(Dataset entries)

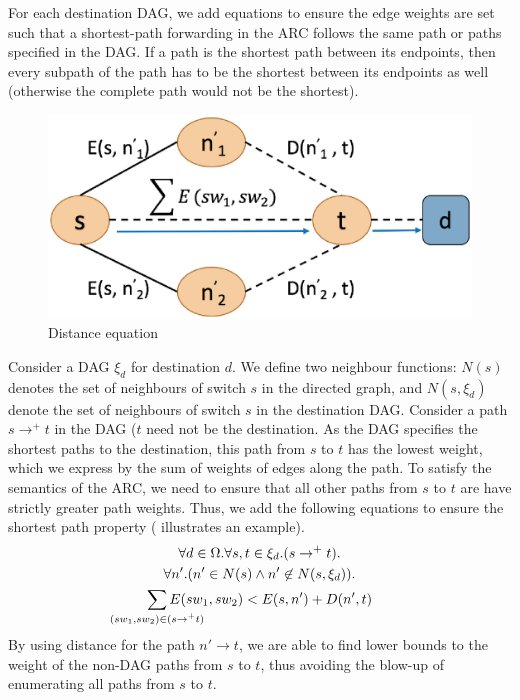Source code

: For each destination DAG, we add equations to ensure the 
edge weights are set such that a shortest-path forwarding in the ARC 
follows the same path or paths specified in the DAG. If a path
is the shortest path between its endpoints, then every 
subpath of the path has to be the shortest between its endpoints
as well (otherwise the complete path would not be the shortest).
\begin{figure}[h!] 
	\centering
	\includegraphics[width=0.8\columnwidth]{figures/distanceEquation.eps}
	\caption{Distance equation} \label{fig:disteq}
\end{figure}
Consider a DAG $\xi_d$ for destination $d$. We define two neighbour
functions: $N(s)$ denotes the set of neighbours of switch $s$ 
in the directed graph, and $N(s, \xi_d)$ denote the set of
neighbours of switch $s$ in the destination DAG. 
Consider a path $s \rightarrow^+ t$ in the DAG ($t$ 
need not be the destination. As the DAG specifies
the shortest paths to the destination, this 
path from $s$ to $t$ has the lowest weight, 
which we express by the sum of weights of 
edges along the path. 
To satisfy the semantics of the ARC,
we need to ensure that all other
paths from $s$ to $t$ are have strictly 
greater path weights.
Thus, we add the following equations to ensure the
shortest path property ( illustrates 
an example).
\begin{multline} \label{eq:uniq}
		\forall d \in \Omega. \forall s, t \in \xi_d. (s \rightarrow^+ t).\\ 
		\forall n'. (n' \in N(s) \wedge n' \not\in N(s, \xi_d)). \\
		\sum_{\mathclap{\substack{(sw_1, sw_2) \in (s \rightarrow^+ t)}}} 
		E(sw_1, sw_2) < E(s, n') + D(n', t)
\end{multline}
By using distance for the path $n' \rightarrow t$, we 
are able to find lower bounds to the weight of the non-DAG 
paths from $s$ to $t$,
thus avoiding the blow-up of enumerating all paths from $s$
to $t$. 


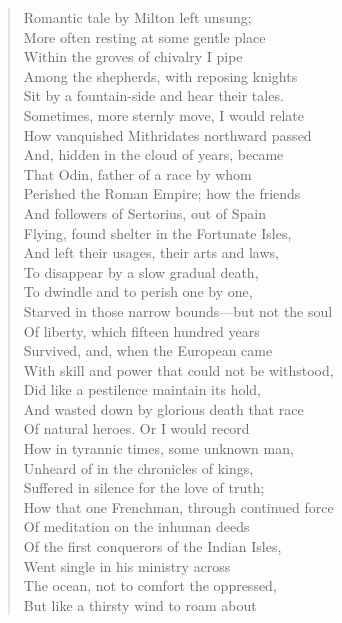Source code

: \begin{verse}
Romantic tale by Milton left unsung;  \\
More often resting at some gentle place  \\
Within the groves of chivalry I pipe  \\
Among the shepherds, with reposing knights  \\
Sit by a fountain-side and hear their tales.	  \\
Sometimes, more sternly move, I would relate  \\
How vanquished Mithridates northward passed  \\
And, hidden in the cloud of years, became  \\
That Odin, father of a race by whom  \\
Perished the Roman Empire; how the friends	  \\
And followers of Sertorius, out of Spain  \\
Flying, found shelter in the Fortunate Isles,  \\
And left their usages, their arts and laws,  \\
To disappear by a slow gradual death,  \\
To dwindle and to perish one by one,	  \\
Starved in those narrow bounds---but not the soul  \\
Of liberty, which fifteen hundred years  \\
Survived, and, when the European came  \\
With skill and power that could not be withstood,  \\
Did like a pestilence maintain its hold,	  \\
And wasted down by glorious death that race  \\
Of natural heroes. Or I would record  \\
How in tyrannic times, some unknown man,  \\
Unheard of in the chronicles of kings,  \\
Suffered in silence for the love of truth;	  \\
How that one Frenchman, through continued force  \\
Of meditation on the inhuman deeds  \\
Of the first conquerors of the Indian Isles,  \\
Went single in his ministry across  \\
The ocean, not to comfort the oppressed,	  \\
But like a thirsty wind to roam about  \\

\end{verse}
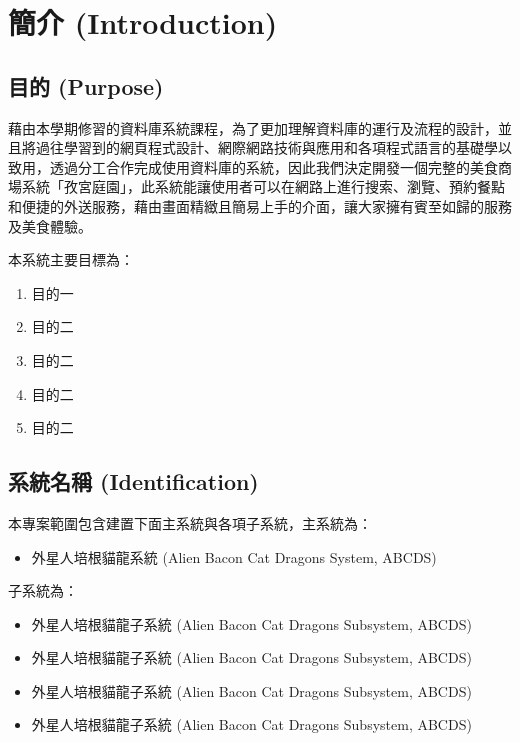 \documentclass[a4paper, 12pt]{article}
\begin{document}

\section{簡介 (Introduction)}

\subsection{目的 (Purpose)}

藉由本學期修習的資料庫系統課程，為了更加理解資料庫的運行及流程的設計，並且將過往學習到的網頁程式設計、網際網路技術與應用和各項程式語言的基礎學以致用，透過分工合作完成使用資料庫的系統，因此我們決定開發一個完整的美食商場系統「孜宮庭園\autocite{csie_restaurant}」，此系統能讓使用者可以在網路上進行搜索、瀏覽、預約餐點和便捷的外送服務，藉由畫面精緻且簡易上手的介面，讓大家擁有賓至如歸的服務及美食體驗。

\noindent 本系統主要目標為：
\begin{enumerate}
  \item 目的一
  \item 目的二
  \item 目的二
  \item 目的二
  \item 目的二
\end{enumerate}


\subsection{系統名稱 (Identification)}

\noindent 本專案範圍包含建置下面主系統與各項子系統，主系統為：

\begin{itemize}
  \item 外星人培根貓龍系統 (Alien Bacon Cat Dragons System, ABCDS)
\end{itemize}

\noindent 子系統為：

\begin{itemize}
  \item 外星人培根貓龍子系統 (Alien Bacon Cat Dragons Subsystem, ABCDS)
  \item 外星人培根貓龍子系統 (Alien Bacon Cat Dragons Subsystem, ABCDS)
  \item 外星人培根貓龍子系統 (Alien Bacon Cat Dragons Subsystem, ABCDS)
  \item 外星人培根貓龍子系統 (Alien Bacon Cat Dragons Subsystem, ABCDS)
\end{itemize}
\end{document}
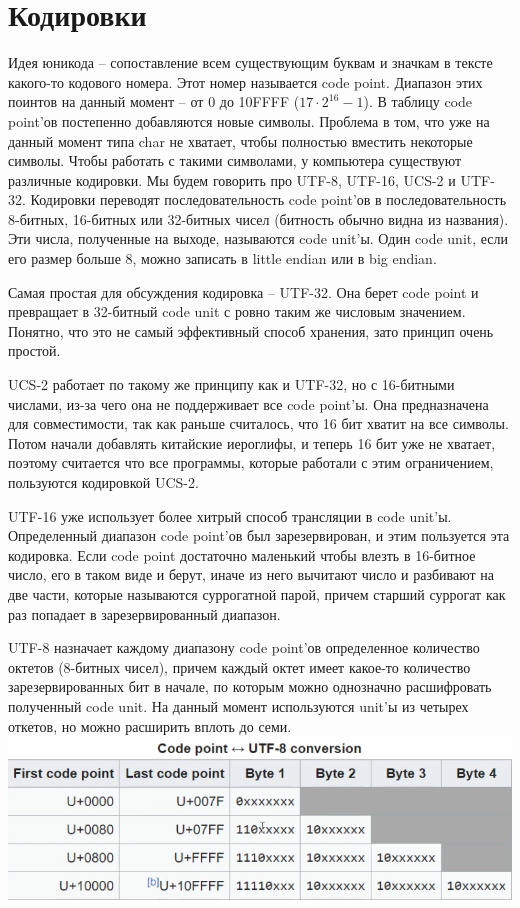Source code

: \documentclass[12pt, a4paper]{article}
\begin{document}
\section{Кодировки}
Идея юникода -- сопоставление всем существующим буквам и значкам в тексте какого-то кодового номера. Этот номер называется code point. Диапазон этих поинтов на данный момент -- от 0 до 10FFFF ($17\cdot 2^{16} - 1$). В таблицу code point'ов постепенно добавляются новые символы. Проблема в том, что уже на данный момент типа char не хватает, чтобы полностью вместить некоторые символы. Чтобы работать с такими символами, у компьютера существуют различные кодировки. Мы будем говорить про UTF-8, UTF-16, UCS-2 и UTF-32. Кодировки переводят последовательность code point'ов в последовательность 8-битных, 16-битных или 32-битных чисел (битность обычно видна из названия). Эти числа, полученные на выходе, называются code unit'ы. Один code unit, если его размер больше 8, можно записать в little endian или в big endian.
\par Самая простая для обсуждения кодировка -- UTF-32. Она берет code point и превращает в 32-битный code unit с ровно таким же числовым значением. Понятно, что это не самый эффективный способ хранения, зато принцип очень простой.
\par UCS-2 работает по такому же принципу как и UTF-32, но с 16-битными числами, из-за чего она не поддерживает все code point'ы. Она предназначена для совместимости, так как раньше считалось, что 16 бит хватит на все символы. Потом начали добавлять китайские иероглифы, и теперь 16 бит уже не хватает, поэтому считается что все программы, которые работали с этим ограничением, пользуются кодировкой UCS-2.
\par UTF-16 уже использует более хитрый способ трансляции в code unit'ы. Определенный диапазон code point'ов был зарезервирован, и этим пользуется эта кодировка. Если code point достаточно маленький чтобы влезть в 16-битное число, его в таком виде и берут, иначе из него вычитают число и разбивают на две части, которые называются суррогатной парой, причем старший суррогат как раз попадает в зарезервированный диапазон.
\par UTF-8 назначает каждому диапазону code point'ов определенное количество октетов (8-битных чисел), причем каждый октет имеет какое-то количество зарезервированных бит в начале, по которым можно однозначно расшифровать полученный code unit. На данный момент используются unit'ы из четырех откетов, но можно расширить вплоть до семи.\\
\includegraphics[scale=0.7]{utf8.png}\\
\end{document}
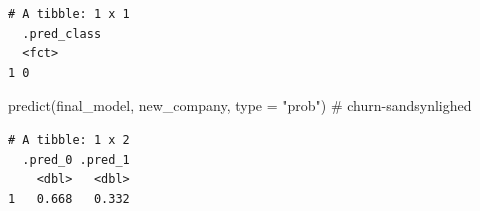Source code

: \documentclass[
  11pt,
  letterpaper,
  DIV=11,
  numbers=noendperiod]{scrartcl}
\newenvironment{Shaded}{\begin{snugshade}}{\end{snugshade}}
\newcommand{\AttributeTok}[1]{\textcolor[rgb]{0.40,0.45,0.13}{#1}}
\newcommand{\CommentTok}[1]{\textcolor[rgb]{0.37,0.37,0.37}{#1}}
\newcommand{\FunctionTok}[1]{\textcolor[rgb]{0.28,0.35,0.67}{#1}}
\newcommand{\NormalTok}[1]{\textcolor[rgb]{0.00,0.23,0.31}{#1}}
\newcommand{\StringTok}[1]{\textcolor[rgb]{0.13,0.47,0.30}{#1}}
\begin{document}
\begin{verbatim}
# A tibble: 1 x 1
  .pred_class
  <fct>      
1 0          
\end{verbatim}

\begin{Shaded}
\begin{Highlighting}[]
\FunctionTok{predict}\NormalTok{(final\_model, new\_company, }\AttributeTok{type =} \StringTok{"prob"}\NormalTok{)     }\CommentTok{\# churn{-}sandsynlighed}
\end{Highlighting}
\end{Shaded}

\begin{verbatim}
# A tibble: 1 x 2
  .pred_0 .pred_1
    <dbl>   <dbl>
1   0.668   0.332
\end{verbatim}
\end{document}
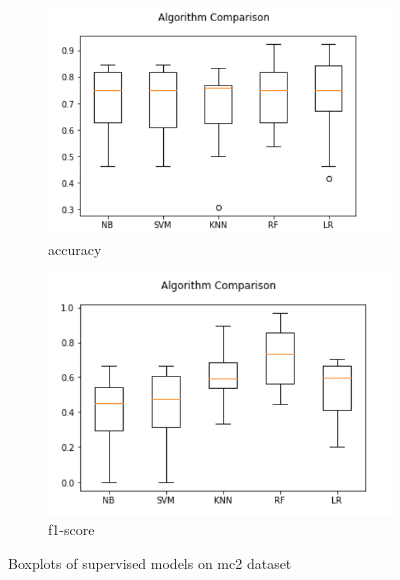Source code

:\begin{figure}[h!]
  \centering
  \begin{subfigure}[b]{0.4\linewidth}
    \includegraphics[width=\linewidth]{report/mc2.png}
    \caption{accuracy}
  \end{subfigure}
  \begin{subfigure}[b]{0.4\linewidth}
    \includegraphics[width=\linewidth]{report/mc2_f.png}
    \caption{f1-score}
  \end{subfigure}
  \caption{Boxplots of supervised models on mc2 dataset}
\end{figure}

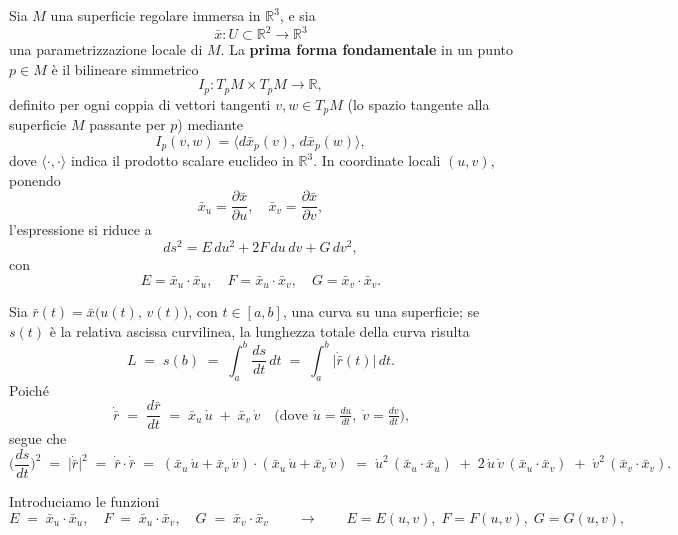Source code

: \begin{definitionblock}
    Sia $M$ una superficie regolare immersa in $\mathbb{R}^3$, e sia 
    \vspace{0.4em}
    $$
    \bar{x}\colon U\subset\mathbb{R}^2 \to \mathbb{R}^3
    $$
    una parametrizzazione locale di $M$. La \textbf{prima forma fondamentale} in un punto $p \in M$ è il bilineare simmetrico
    $$
    I_p\colon T_pM \times T_pM \to \mathbb{R},
    $$
    definito per ogni coppia di vettori tangenti $v, w \in T_pM$ (lo spazio tangente alla superficie $M$ passante per $p$) mediante
    $$
    I_p(v, w) = \langle d\bar{x}_p(v),\, d\bar{x}_p(w) \rangle,
    $$
    dove $\langle \cdot, \cdot \rangle$ indica il prodotto scalare euclideo in $\mathbb{R}^3$. In coordinate locali $(u,v)$, ponendo
    \vspace{0.4em}
    $$
    \bar{x}_u = \frac{\partial \bar{x}}{\partial u},\quad \bar{x}_v = \frac{\partial \bar{x}}{\partial v},
    $$
    l'espressione si riduce a
    $$
    ds^2 = E\,du^2 + 2F\,du\,dv + G\,dv^2,
    $$
    con
    $$
    E = \bar{x}_u \cdot \bar{x}_u,\quad F = \bar{x}_u \cdot \bar{x}_v,\quad G = \bar{x}_v \cdot \bar{x}_v.
    $$
    \end{definitionblock}
    
    \vspace{1em}

Sia $\bar{r}(t) = \bar{x}\bigl(u(t),\,v(t)\bigr)$, con $t\in[a,b]$, una curva su una superficie; se $s(t)$ è la relativa ascissa curvilinea, la lunghezza totale della curva risulta
\vspace{0.4em}
$$
L \;=\; s(b) 
\;=\; \int_a^b \frac{ds}{dt}\,dt 
\;=\; \int_a^b \bigl|\dot{\bar{r}}(t)\bigr| \,dt.
$$
Poiché
$$
\dot{\bar{r}}
\;=\;
\frac{d\bar{r}}{dt}
\;=\;
\bar{x}_u\,\dot{u}
\;+\;
\bar{x}_v\,\dot{v}
\quad\text{(dove }\dot{u} = \tfrac{du}{dt},\; \dot{v} = \tfrac{dv}{dt}\text{),}
$$
segue che
\vspace{0.4em}
$$
\biggl(\frac{ds}{dt}\biggr)^2
\;=\;
\bigl\lvert \dot{\bar{r}}\bigr\rvert^2
\;=\;
\dot{\bar{r}}\cdot \dot{\bar{r}}
\;=\;
(\bar{x}_u\,\dot{u} + \bar{x}_v\,\dot{v}) \cdot (\bar{x}_u\,\dot{u} + \bar{x}_v\,\dot{v})
\;=\;
\dot{u}^2\,(\bar{x}_u\cdot\bar{x}_u)
\;+\;
2\,\dot{u}\,\dot{v}\,(\bar{x}_u\cdot\bar{x}_v)
\;+\;
\dot{v}^2\,(\bar{x}_v\cdot\bar{x}_v).
$$

Introduciamo le funzioni
\vspace{0.4em}
$$
E \;=\; \bar{x}_u \cdot \bar{x}_u,
\quad
F \;=\; \bar{x}_u \cdot \bar{x}_v,
\quad
G \;=\; \bar{x}_v \cdot \bar{x}_v
\qquad\longrightarrow\qquad
E=E(u,v),\; F=F(u,v),\; G=G(u,v),
$$

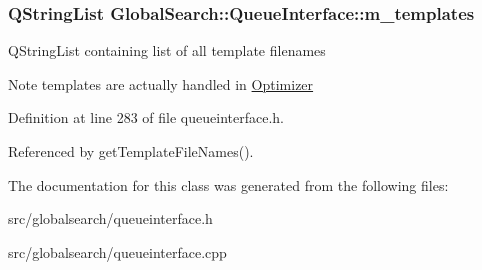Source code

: \subsubsection[{m\+\_\+templates}]{\setlength{\rightskip}{0pt plus 5cm}Q\+String\+List Global\+Search\+::\+Queue\+Interface\+::m\+\_\+templates\hspace{0.3cm}{\ttfamily [protected]}}\label{classGlobalSearch_1_1QueueInterface_afbece4079dfba7a2cf11c32153c777a7}
Q\+String\+List containing list of all template filenames \begin{DoxyNote}{Note}
templates are actually handled in \hyperlink{classGlobalSearch_1_1Optimizer}{Optimizer} 
\end{DoxyNote}


Definition at line 283 of file queueinterface.\+h.



Referenced by get\+Template\+File\+Names().



The documentation for this class was generated from the following files\+:\begin{DoxyCompactItemize}
\item 
src/globalsearch/queueinterface.\+h\item 
src/globalsearch/queueinterface.\+cpp\end{DoxyCompactItemize}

◆ **WHAT THE EXERCISE ASKS**: Repeat, with no pictures, every line from the top of the entries above through the line that has "is the shortest", keeping each one exact.

◆ **WRITTEN RESPONSE**:
Source code

: For each destination DAG, we add equations to ensure the 
edge weights are set such that a shortest-path forwarding in the ARC 
follows the same path or paths specified in the DAG. If a path
is the shortest path between its endpoints, then every 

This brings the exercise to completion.